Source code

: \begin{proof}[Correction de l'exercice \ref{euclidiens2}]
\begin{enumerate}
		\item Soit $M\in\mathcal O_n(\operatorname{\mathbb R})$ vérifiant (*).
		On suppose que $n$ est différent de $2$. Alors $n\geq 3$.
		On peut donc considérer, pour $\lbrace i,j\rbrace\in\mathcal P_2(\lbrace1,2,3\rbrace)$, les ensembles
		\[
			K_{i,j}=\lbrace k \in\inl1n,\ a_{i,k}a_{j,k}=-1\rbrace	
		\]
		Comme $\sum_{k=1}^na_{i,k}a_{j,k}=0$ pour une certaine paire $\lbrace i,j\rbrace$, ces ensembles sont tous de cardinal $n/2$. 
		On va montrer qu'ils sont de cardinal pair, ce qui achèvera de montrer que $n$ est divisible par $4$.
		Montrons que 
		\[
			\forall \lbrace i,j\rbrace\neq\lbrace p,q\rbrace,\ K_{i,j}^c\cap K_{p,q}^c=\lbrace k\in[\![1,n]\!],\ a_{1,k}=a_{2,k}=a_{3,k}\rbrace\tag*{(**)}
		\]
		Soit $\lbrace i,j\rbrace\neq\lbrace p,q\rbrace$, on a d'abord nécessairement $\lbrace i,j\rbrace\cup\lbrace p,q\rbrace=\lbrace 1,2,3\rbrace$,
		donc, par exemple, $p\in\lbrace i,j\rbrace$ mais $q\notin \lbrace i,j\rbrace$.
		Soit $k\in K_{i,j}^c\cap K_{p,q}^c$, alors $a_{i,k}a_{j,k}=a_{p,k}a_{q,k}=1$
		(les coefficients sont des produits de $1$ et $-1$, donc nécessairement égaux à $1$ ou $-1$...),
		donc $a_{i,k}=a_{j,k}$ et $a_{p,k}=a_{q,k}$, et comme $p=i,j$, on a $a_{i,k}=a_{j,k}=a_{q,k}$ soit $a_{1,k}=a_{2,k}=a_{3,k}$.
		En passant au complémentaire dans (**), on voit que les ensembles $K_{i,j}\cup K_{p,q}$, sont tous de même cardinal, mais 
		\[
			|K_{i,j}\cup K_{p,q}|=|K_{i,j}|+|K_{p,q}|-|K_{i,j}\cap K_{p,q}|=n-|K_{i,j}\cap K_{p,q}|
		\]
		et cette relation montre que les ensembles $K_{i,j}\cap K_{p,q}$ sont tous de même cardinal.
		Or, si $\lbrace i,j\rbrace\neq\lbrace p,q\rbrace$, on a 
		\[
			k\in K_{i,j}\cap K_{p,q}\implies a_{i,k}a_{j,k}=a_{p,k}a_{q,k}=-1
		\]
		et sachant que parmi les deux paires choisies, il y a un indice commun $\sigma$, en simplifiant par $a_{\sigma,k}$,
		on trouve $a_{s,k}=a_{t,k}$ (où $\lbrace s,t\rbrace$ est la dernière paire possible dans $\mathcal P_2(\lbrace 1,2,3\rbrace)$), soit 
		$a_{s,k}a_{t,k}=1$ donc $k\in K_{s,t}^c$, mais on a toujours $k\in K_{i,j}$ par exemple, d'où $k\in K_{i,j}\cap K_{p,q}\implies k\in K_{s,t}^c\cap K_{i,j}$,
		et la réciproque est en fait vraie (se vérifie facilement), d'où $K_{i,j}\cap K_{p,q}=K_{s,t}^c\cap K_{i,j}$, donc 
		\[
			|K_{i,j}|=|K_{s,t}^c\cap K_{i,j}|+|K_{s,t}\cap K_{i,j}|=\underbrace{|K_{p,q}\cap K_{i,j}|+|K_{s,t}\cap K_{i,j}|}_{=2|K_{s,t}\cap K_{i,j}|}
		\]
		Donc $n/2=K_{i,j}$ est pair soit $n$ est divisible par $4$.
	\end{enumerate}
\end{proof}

☆ ☆ ☆ ☆

### Task description
Return every line holding the word "cardinal" from the records.

### Expected answer
		Comme $\sum_{k=1}^na_{i,k}a_{j,k}=0$ pour une certaine paire $\lbrace i,j\rbrace$, ces ensembles sont tous de cardinal $n/2$. 
		On va montrer qu'ils sont de cardinal pair, ce qui achèvera de montrer que $n$ est divisible par $4$.
		En passant au complémentaire dans (**), on voit que les ensembles $K_{i,j}\cup K_{p,q}$, sont tous de même cardinal, mais 
		et cette relation montre que les ensembles $K_{i,j}\cap K_{p,q}$ sont tous de même cardinal.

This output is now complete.